Department of Justice (DOJ) Inspector General Michael E. Horowitz announced today the release of a report examining the Federal Bureau of Prisons’ (BOP) management of inmate placements in Residential Reentry Centers (RRC), formally known as halfway houses, and home confinement. From October 2013 through March 2016, the BOP spent $921 million on RRCs and home confinement. The DOJ Office of the Inspector General (OIG) found that while BOP’s RRC and home confinement placement policies generally appear reasonable, those policies were not always followed. We also identified several deficiencies in the BOP’s management of RRCs and home confinement.
BOP places inmates into RRCs and home confinement prior to the expiration of their prison sentence to help them transition back into society. From October 2013 through April 2016, more than 94 thousand inmates released from BOP custody were eligible for placement in an RRC or home confinement. BOP placed 79 percent of these eligible inmates into RRCs or home confinement – 75 percent were initially placed in RRCs and 4 percent went directly into home confinement. The remaining 21 percent were released directly from a BOP institution back into society.

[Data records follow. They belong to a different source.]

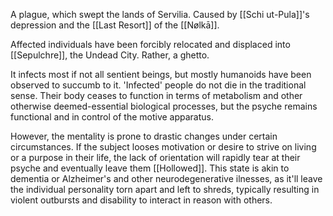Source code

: A plague, which swept the lands of Servilia. 
Caused by [[Schi ut-Pula]]'s depression and the [[Last Resort]] of the [[Nølkā]]. 

Affected individuals have been forcibly relocated and displaced into [[Sepulchre]], the Undead City. Rather, a ghetto. 

It infects most if not all sentient beings, but mostly humanoids have been observed to succumb to it. 
'Infected' people do not die in the traditional sense. Their body ceases to function in terms of metabolism and other otherwise deemed-essential biological processes, but the psyche remains functional and in control of the motive apparatus. 

However, the mentality is prone to drastic changes under certain circumstances.
If the subject looses motivation or desire to strive on living or a purpose in their life, the lack of orientation will rapidly tear at their psyche and eventually leave them [[Hollowed]].
This state is akin to dementia or Alzheimer's and other neurodegenerative ilnesses, as it'll leave the individual personality torn apart and left to shreds, typically resulting in violent outbursts and disability to interact in reason with others.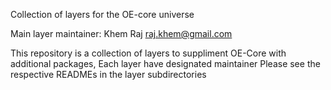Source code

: Collection of layers for the OE-core universe

Main layer maintainer: Khem Raj <raj.khem@gmail.com>

This repository is a collection of layers to suppliment OE-Core
with additional packages, Each layer have designated maintainer
Please see the respective READMEs in the layer subdirectories
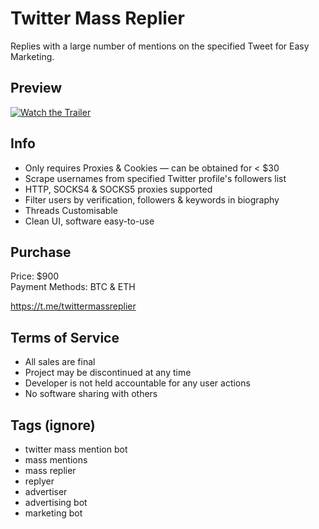 # Twitter Mass Replier
Replies with a large number of mentions on the specified Tweet for Easy Marketing.

## Preview
[![Watch the Trailer](https://i.imgur.com/FHFAtzq.png)](https://vimeo.com/700472505)

## Info
- Only requires Proxies & Cookies — can be obtained for < $30
- Scrape usernames from specified Twitter profile's followers list
- HTTP, SOCKS4 & SOCKS5 proxies supported
- Filter users by verification, followers & keywords in biography
- Threads Customisable
- Clean UI, software easy-to-use

## Purchase
Price: $900<br>
Payment Methods: BTC & ETH

https://t.me/twittermassreplier

## Terms of Service
- All sales are final
- Project may be discontinued at any time
- Developer is not held accountable for any user actions
- No software sharing with others

## Tags (ignore)
- twitter mass mention bot
- mass mentions
- mass replier
- replyer
- advertiser
- advertising bot
- marketing bot

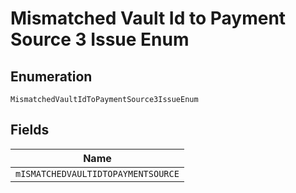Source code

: 
# Mismatched Vault Id to Payment Source 3 Issue Enum

## Enumeration

`MismatchedVaultIdToPaymentSource3IssueEnum`

## Fields

| Name |
|  --- |
| `mISMATCHEDVAULTIDTOPAYMENTSOURCE` |

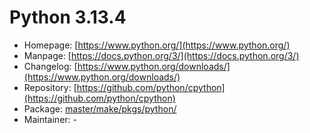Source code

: # Python 3.13.4
 - Homepage: [https://www.python.org/](https://www.python.org/)
 - Manpage: [https://docs.python.org/3/](https://docs.python.org/3/)
 - Changelog: [https://www.python.org/downloads/](https://www.python.org/downloads/)
 - Repository: [https://github.com/python/cpython](https://github.com/python/cpython)
 - Package: [master/make/pkgs/python/](https://github.com/Freetz-NG/freetz-ng/tree/master/make/pkgs/python/)
 - Maintainer: -

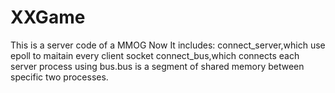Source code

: XXGame
======
This is a server code of a MMOG
Now It includes: 
connect_server,which use epoll to maitain every client socket
connect_bus,which connects each server process using bus.bus is a segment of shared memory between specific two processes.

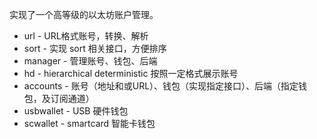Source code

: 实现了一个高等级的以太坊账户管理。

* url - URL格式账号，转换、解析
* sort - 实现 sort 相关接口，方便排序
* manager - 管理账号、钱包、后端
* hd - hierarchical deterministic 按照一定格式展示账号
* accounts - 账号（地址和或URL）、钱包（实现指定接口）、后端（指定钱包，及订阅通道）
* usbwallet - USB 硬件钱包
* scwallet - smartcard 智能卡钱包



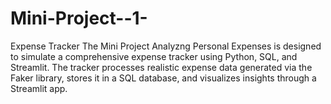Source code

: # Mini-Project--1-
Expense Tracker
The Mini Project Analyzng Personal Expenses is designed to simulate a comprehensive expense tracker using Python, SQL, and Streamlit. The tracker processes realistic expense data generated via the Faker library, stores it in a SQL database, and visualizes insights through a Streamlit app. 
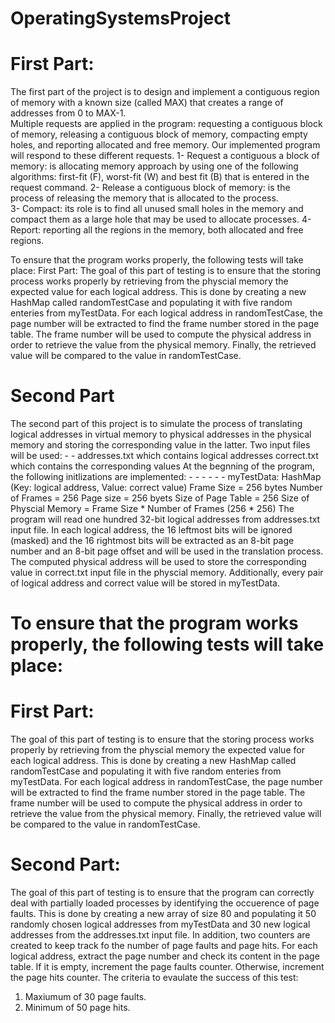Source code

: # OperatingSystemsProject
# First Part:
The first part of the project is to design and implement a contiguous region of 
memory with a known size (called MAX) that creates a range of addresses from 0 
to MAX-1.  
Multiple requests are applied in the program: requesting a contiguous block 
of memory, releasing a contiguous block of memory, compacting empty holes, and 
reporting allocated and free memory. Our implemented program will respond to 
these different requests. 
1- Request a contiguous a block of memory: is allocating memory approach by 
using one of the following algorithms: first-fit (F), worst-fit (W) and best
fit (B) that is entered in the request command. 
2- Release a contiguous block of memory: is the process of releasing the 
memory that is allocated to the process.  
3- Compact: its role is to find all unused small holes in the memory and 
compact them as a large hole that may be used to allocate processes. 
4- Report:  reporting all the regions in the memory, both allocated and free 
regions. 

To ensure that the program works properly, the following tests will take place: 
First Part: 
The goal of this part of testing is to ensure that the storing process works 
properly by retrieving from the physcial memory the expected value for each logical 
address. 
This is done by creating a new HashMap called randomTestCase and 
populating it with five random enteries from myTestData. For each logical address in 
randomTestCase, the page number will be extracted to find the frame number stored 
in the page table. The frame number will be used to compute the physical address in 
order to retrieve the value from the physical memory. Finally, the retrieved value will 
be compared to the value in randomTestCase.

# Second Part
The second part of this project is to simulate the process of translating logical 
addresses in virtual memory to physical addresses in the physical memory and 
storing the corresponding value in the latter. 
Two input files will be used: - - 
addresses.txt which contains logical addresses 
correct.txt which contains the corresponding values 
At the begnning of the program, the following initlizations are implemented: - - - - - - 
myTestData: HashMap (Key: logical address, Value: correct value) 
Frame Size = 256 bytes 
Number of Frames = 256 
Page size = 256 byets 
Size of Page Table = 256 
Size of Physcial Memory = Frame Size * Number of Frames (256 * 256) 
The program will read one hundred 32-bit logical addresses from 
addresses.txt input file. In each logical address, the 16 leftmost bits will be ignored 
(masked) and the 16 rightmost bits will be extracted as an 8-bit page number and an 
8-bit page offset and will be used in the translation process. The computed physical 
address will be used to store the corresponding value in correct.txt input file in the 
physcial memory. Additionally, every pair of logical address and correct value will be 
stored in myTestData.

# To ensure that the program works properly, the following tests will take place: 
# First Part:
The goal of this part of testing is to ensure that the storing process works 
properly by retrieving from the physcial memory the expected value for each logical 
address. 
This is done by creating a new HashMap called randomTestCase and 
populating it with five random enteries from myTestData. For each logical address in 
randomTestCase, the page number will be extracted to find the frame number stored 
in the page table. The frame number will be used to compute the physical address in 
order to retrieve the value from the physical memory. Finally, the retrieved value will 
be compared to the value in randomTestCase.
# Second Part:
The goal of this part of testing is to ensure that the program can correctly deal 
with partially loaded processes by identifying the occuerence of page faults. 
This is done by creating a new array of size 80 and populating it 50 randomly 
chosen logical addresses from myTestData and 30 new logical addresses from the 
addresses.txt input file. In addition, two counters are created to keep track fo the 
number of page faults and page hits. For each logical address, extract the page number 
and check its content in the page table. If it is empty, increment the page faults 
counter. Otherwise, increment the page hits counter. 
The criteria to evaulate the success of this test: 
1. Maxiumum of 30 page faults. 
2. Minimum of 50 page hits. 
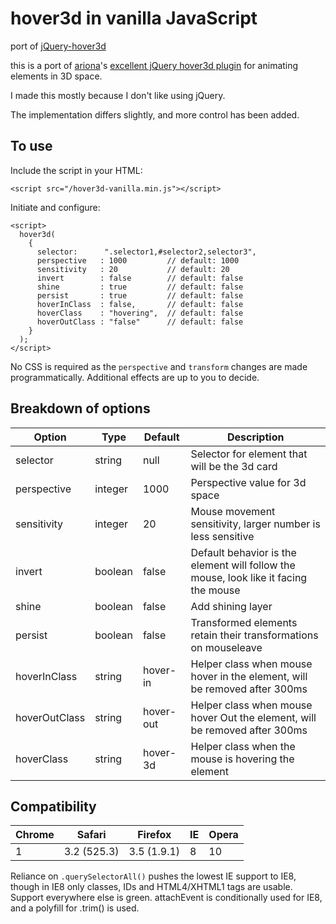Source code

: # hover3d in vanilla JavaScript
port of [jQuery-hover3d](https://github.com/ariona/hover3d)

this is a port of [ariona](https://github.com/ariona)'s [excellent jQuery hover3d plugin](https://github.com/ariona/hover3d) for animating elements in 3D space.

I made this mostly because I don't like using jQuery.

The implementation differs slightly, and more control has been added.

To use
------
Include the script in your HTML:

    <script src="/hover3d-vanilla.min.js"></script>

Initiate and configure:

    <script>
      hover3d(
        {
          selector:      ".selector1,#selector2,selector3",
          perspective   : 1000         // default: 1000
          sensitivity   : 20           // default: 20
          invert        : false        // default: false
          shine         : true         // default: false
          persist       : true         // default: false
          hoverInClass  : false,       // default: false
          hoverClass    : "hovering",  // default: false
          hoverOutClass : "false"      // default: false
        }
      );
    </script>
    
No CSS is required as the `perspective` and `transform` changes are made programmatically. Additional effects are up to you to decide.

Breakdown of options
--------------------

Option | Type | Default | Description
------ | ---- | ------- | -----------
selector | string | null | Selector for element that will be the 3d card
perspective | integer | 1000 | Perspective value for 3d space
sensitivity | integer | 20 | Mouse movement sensitivity, larger number is less sensitive
invert | boolean | false | Default behavior is the element will follow the mouse, look like it facing the mouse
shine | boolean | false | Add shining layer
persist | boolean | false | Transformed elements retain their transformations on mouseleave
hoverInClass | string | hover-in | Helper class when mouse hover in the element, will be removed after 300ms
hoverOutClass | string | hover-out | Helper class when mouse hover Out the element, will be removed after 300ms
hoverClass | string | hover-3d | Helper class when the mouse is hovering the element

Compatibility
-------------

Chrome | Safari | Firefox | IE | Opera
------ | ------ | ------- | -- | -----
1 | 3.2 (525.3) | 3.5 (1.9.1) | 8 | 10

Reliance on `.querySelectorAll()` pushes the lowest IE support to IE8, though in IE8 only classes, IDs and HTML4/XHTML1 tags are usable. Support everywhere else is green. attachEvent is conditionally used for IE8, and a polyfill for .trim() is used.
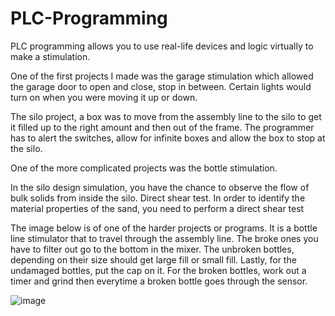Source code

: # PLC-Programming

PLC programming allows you to use real-life devices and logic virtually to make a stimulation. 

One of the first projects I made was the garage stimulation which allowed the garage door to open and close, stop in between. Certain lights would turn on when you were moving it up or down. 

The silo project, a box was to move from the assembly line to the silo to get it filled up to the right amount and then out of the frame. The programmer has to alert the switches, allow for infinite boxes and allow the box to stop at the silo. 

One of the more complicated projects was the bottle stimulation. 


In the silo design simulation, you have the chance to observe the flow of bulk solids from inside the silo. Direct shear test. In order to identify the material properties of the sand, you need to perform a direct shear test


The image below is of one of the harder projects or programs. It is a bottle line stimulator that to travel through the assembly line. The broke ones you have to filter out go to the bottom in the mixer. The unbroken bottles, depending on their size should get large fill or small fill. Lastly, for the undamaged bottles, put the cap on it. For the broken bottles, work out a timer and grind then everytime a broken bottle goes through the sensor. 

![image](https://user-images.githubusercontent.com/122767601/213374372-1e9c97ad-52f3-4e75-96cc-2a31b0a292f3.png)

The specific findings in today’s report include:
- Placement decisions: Contrary to BOP policy, guidance, and relevant research, BOP’s RRC and home confinement placement decisions are not based on inmates’ security classification and risk for recidivism, which are important indicators of an inmate’s need for transitional services. Rather, we found that BOP is placing the great majority of eligible inmates into RRCs regardless of these considerations, unless the inmate is deemed not suitable for such placement because the inmate poses a significant threat to the community. As a result, high-risk inmates with a high need for transitional services are less likely to be placed in an RRC or home confinement, and are correspondingly more likely to be released back into society directly from BOP institutions without transitional programming.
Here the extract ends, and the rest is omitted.